YOUR INSTRUCTIONS: In the data, find each line where the word "certificates" appears and list that line.

RECORD EXCERPTS:
# # #

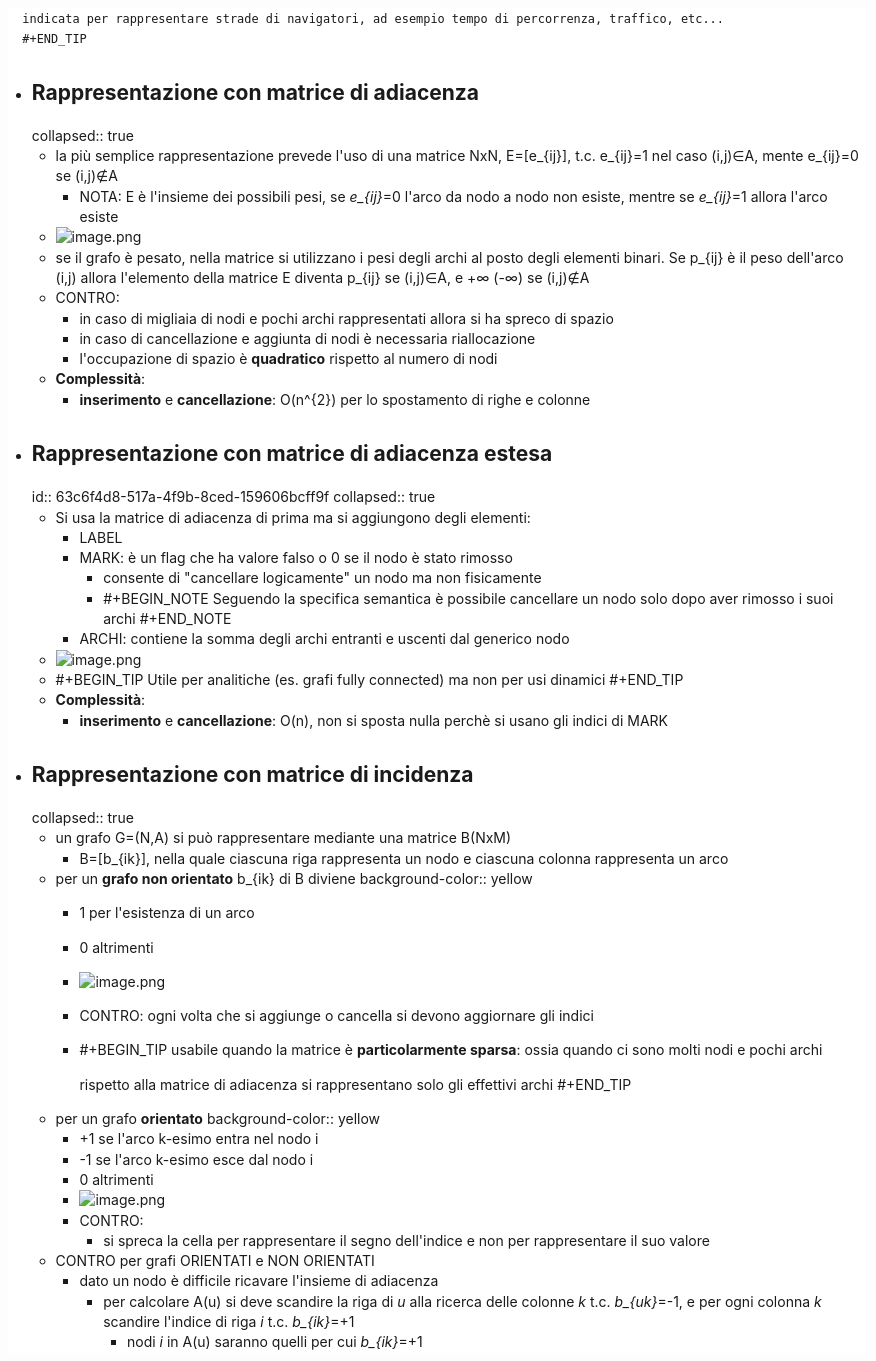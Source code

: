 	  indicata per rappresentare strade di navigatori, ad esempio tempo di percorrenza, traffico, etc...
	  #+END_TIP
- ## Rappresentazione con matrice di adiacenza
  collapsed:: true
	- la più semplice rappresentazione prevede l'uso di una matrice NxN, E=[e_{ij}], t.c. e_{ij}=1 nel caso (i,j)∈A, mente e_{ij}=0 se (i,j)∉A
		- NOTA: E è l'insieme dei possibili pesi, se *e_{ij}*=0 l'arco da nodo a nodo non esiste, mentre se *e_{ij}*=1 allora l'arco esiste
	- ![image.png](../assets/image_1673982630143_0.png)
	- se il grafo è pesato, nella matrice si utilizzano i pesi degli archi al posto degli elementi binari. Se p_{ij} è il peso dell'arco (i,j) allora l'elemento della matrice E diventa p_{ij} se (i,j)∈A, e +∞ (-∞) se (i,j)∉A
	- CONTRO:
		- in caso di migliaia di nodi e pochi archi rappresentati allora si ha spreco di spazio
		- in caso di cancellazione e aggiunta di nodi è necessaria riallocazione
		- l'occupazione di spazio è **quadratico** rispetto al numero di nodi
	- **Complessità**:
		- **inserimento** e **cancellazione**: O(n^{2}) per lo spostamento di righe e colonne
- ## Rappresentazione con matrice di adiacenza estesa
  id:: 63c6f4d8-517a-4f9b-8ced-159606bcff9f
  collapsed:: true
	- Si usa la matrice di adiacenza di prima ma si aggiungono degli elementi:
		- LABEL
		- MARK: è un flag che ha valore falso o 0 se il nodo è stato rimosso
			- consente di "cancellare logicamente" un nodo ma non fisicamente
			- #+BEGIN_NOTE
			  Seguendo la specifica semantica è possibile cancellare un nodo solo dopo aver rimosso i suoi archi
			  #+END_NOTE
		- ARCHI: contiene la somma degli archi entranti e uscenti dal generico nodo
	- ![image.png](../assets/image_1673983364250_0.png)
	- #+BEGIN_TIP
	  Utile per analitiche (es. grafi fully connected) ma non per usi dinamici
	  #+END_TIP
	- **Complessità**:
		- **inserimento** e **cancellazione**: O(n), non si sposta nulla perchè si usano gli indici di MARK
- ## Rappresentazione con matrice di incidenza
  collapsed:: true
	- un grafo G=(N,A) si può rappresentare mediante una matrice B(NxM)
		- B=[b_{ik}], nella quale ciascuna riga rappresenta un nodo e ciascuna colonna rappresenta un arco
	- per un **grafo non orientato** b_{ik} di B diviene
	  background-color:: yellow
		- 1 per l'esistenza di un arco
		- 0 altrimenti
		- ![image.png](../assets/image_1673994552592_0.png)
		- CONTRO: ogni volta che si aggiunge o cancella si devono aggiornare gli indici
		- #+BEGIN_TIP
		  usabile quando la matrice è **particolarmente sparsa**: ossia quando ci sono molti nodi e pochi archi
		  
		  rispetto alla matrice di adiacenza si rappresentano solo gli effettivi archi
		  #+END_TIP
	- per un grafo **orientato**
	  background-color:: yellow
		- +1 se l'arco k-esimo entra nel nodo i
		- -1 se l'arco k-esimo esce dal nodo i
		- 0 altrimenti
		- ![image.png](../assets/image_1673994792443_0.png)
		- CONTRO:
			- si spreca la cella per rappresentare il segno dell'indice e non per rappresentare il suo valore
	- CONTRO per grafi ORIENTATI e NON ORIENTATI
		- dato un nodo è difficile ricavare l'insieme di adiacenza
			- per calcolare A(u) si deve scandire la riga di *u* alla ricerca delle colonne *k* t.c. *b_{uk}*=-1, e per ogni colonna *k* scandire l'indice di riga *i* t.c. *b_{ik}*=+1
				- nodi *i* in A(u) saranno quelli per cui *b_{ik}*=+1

# # #

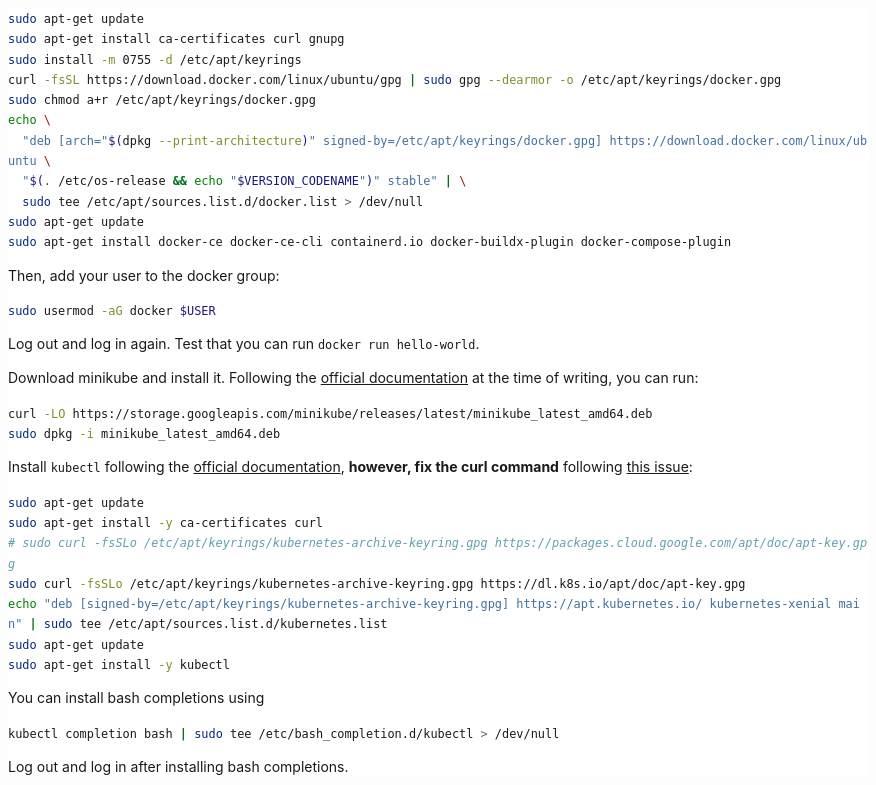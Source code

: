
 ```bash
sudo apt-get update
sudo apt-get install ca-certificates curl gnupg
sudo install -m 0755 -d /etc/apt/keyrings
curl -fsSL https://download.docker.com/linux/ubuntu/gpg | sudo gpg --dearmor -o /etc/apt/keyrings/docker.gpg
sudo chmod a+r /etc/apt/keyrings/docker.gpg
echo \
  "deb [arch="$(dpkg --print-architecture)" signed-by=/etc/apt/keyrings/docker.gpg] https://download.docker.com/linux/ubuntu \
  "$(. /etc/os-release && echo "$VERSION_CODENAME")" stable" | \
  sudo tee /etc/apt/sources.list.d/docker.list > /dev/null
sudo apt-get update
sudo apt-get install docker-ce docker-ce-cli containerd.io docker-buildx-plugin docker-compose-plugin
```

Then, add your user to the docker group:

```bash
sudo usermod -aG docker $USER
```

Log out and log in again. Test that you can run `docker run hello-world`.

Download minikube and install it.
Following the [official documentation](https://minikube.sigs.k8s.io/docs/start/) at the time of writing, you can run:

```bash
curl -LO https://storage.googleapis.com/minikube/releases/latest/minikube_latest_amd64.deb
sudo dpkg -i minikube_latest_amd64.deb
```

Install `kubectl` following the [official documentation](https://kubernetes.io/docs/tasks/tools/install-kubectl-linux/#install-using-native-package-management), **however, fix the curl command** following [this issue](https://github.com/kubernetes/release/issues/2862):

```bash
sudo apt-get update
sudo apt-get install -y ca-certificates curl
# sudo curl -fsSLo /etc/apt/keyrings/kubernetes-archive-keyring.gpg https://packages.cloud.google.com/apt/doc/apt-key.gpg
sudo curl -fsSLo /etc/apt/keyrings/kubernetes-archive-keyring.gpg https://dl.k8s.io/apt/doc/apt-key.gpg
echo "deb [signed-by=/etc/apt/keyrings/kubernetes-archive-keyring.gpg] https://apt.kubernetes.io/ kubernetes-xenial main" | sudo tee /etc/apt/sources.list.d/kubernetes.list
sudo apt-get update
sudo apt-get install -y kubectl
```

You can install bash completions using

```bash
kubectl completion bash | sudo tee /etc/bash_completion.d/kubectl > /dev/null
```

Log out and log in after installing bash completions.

# # #

ANSWER BOX:
sudo apt-get install ca-certificates curl gnupg
sudo apt-get install -y ca-certificates curl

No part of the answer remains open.